WORK REQUEST: Match the word "project". Return each line of the data below where it appears.

**** INFORMATION PROVIDED ****

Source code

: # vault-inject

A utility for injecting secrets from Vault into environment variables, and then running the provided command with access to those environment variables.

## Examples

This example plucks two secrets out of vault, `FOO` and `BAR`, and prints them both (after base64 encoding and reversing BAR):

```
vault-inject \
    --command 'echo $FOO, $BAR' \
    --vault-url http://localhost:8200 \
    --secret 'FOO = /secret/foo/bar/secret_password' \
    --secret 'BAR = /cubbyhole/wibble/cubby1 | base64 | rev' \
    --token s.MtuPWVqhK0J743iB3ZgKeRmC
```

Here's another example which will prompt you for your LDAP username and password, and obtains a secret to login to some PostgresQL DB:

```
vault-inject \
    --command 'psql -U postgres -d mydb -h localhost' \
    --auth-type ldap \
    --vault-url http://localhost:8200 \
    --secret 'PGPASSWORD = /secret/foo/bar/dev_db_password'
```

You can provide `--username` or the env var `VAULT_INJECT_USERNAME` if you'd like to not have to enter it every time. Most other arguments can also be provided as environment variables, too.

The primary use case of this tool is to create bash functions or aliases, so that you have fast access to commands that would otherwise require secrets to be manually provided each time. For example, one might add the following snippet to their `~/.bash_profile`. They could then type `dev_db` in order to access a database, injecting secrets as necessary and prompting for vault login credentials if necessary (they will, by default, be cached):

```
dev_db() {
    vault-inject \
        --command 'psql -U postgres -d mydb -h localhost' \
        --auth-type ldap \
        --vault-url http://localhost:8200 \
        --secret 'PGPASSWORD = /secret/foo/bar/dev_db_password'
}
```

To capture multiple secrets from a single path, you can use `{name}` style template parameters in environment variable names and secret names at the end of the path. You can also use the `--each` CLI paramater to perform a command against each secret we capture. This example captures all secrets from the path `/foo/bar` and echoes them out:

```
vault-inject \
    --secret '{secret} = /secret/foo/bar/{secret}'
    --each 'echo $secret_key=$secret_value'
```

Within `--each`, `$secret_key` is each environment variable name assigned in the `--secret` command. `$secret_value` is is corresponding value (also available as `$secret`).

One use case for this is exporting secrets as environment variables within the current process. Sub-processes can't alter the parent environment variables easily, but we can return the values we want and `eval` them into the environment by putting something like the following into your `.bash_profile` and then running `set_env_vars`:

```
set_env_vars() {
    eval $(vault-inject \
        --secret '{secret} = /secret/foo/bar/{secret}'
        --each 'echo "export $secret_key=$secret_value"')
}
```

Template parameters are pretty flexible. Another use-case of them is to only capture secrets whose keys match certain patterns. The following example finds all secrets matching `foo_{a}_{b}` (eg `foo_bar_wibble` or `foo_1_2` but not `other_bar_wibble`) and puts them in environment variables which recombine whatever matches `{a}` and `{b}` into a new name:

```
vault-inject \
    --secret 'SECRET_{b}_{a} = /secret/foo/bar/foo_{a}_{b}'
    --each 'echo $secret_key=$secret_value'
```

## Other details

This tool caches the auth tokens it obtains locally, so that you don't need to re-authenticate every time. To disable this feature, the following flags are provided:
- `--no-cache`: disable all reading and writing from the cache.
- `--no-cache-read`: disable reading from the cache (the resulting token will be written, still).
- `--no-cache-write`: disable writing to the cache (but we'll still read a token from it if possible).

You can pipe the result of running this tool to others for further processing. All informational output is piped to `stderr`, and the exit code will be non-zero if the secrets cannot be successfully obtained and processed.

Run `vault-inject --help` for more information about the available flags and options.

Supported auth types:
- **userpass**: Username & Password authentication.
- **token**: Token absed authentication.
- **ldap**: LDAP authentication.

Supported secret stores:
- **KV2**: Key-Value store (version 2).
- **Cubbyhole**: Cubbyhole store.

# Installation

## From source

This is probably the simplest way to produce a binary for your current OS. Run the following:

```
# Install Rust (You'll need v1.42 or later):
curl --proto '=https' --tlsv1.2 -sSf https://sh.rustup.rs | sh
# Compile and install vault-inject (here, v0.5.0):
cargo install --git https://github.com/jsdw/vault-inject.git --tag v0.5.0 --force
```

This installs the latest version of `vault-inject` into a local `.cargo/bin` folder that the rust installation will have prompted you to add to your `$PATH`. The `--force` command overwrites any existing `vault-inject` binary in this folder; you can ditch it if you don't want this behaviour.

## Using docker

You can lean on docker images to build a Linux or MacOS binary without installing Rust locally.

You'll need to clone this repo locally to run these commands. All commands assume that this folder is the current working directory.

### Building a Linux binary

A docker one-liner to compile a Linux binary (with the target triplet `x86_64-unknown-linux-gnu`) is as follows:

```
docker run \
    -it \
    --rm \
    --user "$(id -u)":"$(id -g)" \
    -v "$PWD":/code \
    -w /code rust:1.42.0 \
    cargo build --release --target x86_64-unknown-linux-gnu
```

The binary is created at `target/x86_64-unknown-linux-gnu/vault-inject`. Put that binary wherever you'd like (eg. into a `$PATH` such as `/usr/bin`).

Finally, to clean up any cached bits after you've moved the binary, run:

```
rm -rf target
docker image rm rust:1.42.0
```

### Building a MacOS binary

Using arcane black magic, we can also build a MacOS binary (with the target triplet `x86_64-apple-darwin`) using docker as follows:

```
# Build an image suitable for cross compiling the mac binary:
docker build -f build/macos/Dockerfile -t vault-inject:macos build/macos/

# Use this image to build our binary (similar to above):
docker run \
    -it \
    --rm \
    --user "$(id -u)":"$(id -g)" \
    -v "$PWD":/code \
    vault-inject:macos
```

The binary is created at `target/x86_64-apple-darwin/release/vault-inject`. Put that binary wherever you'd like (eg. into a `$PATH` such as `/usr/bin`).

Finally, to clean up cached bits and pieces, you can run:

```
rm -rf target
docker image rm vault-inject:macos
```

****
**** INFORMATION PROVIDED ****

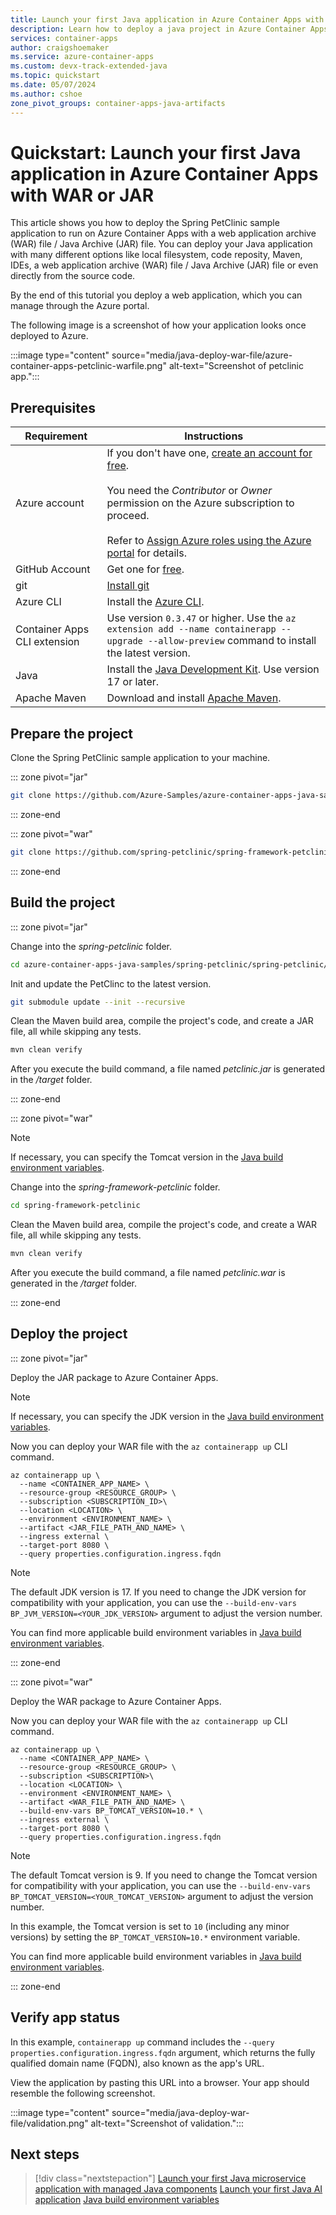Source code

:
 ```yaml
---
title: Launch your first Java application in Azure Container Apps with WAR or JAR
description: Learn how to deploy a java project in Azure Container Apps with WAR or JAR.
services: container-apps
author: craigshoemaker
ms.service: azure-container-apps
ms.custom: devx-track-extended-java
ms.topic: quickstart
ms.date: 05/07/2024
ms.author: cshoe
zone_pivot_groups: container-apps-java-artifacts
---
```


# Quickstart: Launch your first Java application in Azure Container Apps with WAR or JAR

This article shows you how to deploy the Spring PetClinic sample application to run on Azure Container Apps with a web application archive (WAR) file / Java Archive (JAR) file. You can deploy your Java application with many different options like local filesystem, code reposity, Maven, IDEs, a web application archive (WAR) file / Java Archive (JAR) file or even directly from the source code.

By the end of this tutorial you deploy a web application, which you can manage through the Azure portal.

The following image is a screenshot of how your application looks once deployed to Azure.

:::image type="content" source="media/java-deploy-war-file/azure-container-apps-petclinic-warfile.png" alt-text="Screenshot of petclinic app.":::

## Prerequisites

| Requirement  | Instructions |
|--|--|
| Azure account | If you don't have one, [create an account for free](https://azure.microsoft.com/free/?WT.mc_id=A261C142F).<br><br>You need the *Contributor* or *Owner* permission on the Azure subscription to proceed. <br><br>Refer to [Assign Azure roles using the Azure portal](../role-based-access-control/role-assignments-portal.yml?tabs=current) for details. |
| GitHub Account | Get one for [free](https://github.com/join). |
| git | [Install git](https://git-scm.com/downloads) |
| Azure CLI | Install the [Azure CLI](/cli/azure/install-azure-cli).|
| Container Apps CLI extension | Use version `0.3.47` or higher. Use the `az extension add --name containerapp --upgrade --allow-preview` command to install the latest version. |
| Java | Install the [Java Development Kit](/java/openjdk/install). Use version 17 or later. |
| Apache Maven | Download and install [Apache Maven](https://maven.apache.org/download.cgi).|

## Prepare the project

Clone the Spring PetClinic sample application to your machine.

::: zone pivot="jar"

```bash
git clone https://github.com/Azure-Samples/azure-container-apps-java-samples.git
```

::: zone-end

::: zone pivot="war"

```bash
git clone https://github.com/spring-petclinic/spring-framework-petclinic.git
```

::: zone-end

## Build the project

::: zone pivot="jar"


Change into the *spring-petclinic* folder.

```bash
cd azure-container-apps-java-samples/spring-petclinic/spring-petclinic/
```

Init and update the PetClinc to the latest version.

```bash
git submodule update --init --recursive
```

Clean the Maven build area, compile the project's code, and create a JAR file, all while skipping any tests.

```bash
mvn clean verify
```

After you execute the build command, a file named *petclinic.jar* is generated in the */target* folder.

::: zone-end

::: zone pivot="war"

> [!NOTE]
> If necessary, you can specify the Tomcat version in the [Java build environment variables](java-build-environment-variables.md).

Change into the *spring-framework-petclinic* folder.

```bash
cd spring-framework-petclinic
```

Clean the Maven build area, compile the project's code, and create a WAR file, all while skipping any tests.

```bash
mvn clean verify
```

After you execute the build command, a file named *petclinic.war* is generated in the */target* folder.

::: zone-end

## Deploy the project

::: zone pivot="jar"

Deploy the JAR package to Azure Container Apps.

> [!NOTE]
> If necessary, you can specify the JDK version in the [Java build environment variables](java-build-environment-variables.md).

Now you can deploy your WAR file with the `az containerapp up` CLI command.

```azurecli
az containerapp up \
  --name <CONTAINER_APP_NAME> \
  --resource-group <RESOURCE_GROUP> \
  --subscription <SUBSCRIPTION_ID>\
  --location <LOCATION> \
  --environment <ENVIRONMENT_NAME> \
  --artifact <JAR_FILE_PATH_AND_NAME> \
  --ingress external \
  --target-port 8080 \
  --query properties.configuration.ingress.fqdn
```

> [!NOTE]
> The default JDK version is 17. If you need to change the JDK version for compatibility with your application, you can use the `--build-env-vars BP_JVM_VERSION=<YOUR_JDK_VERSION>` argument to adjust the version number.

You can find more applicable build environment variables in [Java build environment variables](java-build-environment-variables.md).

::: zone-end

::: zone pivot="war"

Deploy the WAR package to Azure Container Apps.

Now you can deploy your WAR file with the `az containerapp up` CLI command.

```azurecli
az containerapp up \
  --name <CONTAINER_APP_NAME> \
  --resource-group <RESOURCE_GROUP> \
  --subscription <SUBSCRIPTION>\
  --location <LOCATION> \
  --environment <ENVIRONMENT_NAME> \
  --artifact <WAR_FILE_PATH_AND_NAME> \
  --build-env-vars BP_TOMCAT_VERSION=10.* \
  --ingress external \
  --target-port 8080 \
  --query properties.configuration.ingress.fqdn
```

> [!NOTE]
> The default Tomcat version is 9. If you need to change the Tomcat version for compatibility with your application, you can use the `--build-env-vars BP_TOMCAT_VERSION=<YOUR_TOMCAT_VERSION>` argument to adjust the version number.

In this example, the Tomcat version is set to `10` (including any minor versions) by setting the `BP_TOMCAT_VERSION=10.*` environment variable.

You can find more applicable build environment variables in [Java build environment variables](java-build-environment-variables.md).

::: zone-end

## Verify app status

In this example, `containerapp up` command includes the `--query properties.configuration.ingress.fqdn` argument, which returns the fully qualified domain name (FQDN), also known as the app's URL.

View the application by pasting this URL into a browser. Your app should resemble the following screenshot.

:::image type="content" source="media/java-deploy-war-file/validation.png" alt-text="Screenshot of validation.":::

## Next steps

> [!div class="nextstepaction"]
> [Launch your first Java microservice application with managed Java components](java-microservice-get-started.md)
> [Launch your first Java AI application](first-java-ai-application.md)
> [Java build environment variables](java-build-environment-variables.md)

****

TASK ANSWER:
description: Learn how to deploy a java project in Azure Container Apps with WAR or JAR.
## Prepare the project
## Build the project
Clean the Maven build area, compile the project's code, and create a JAR file, all while skipping any tests.
Clean the Maven build area, compile the project's code, and create a WAR file, all while skipping any tests.
## Deploy the project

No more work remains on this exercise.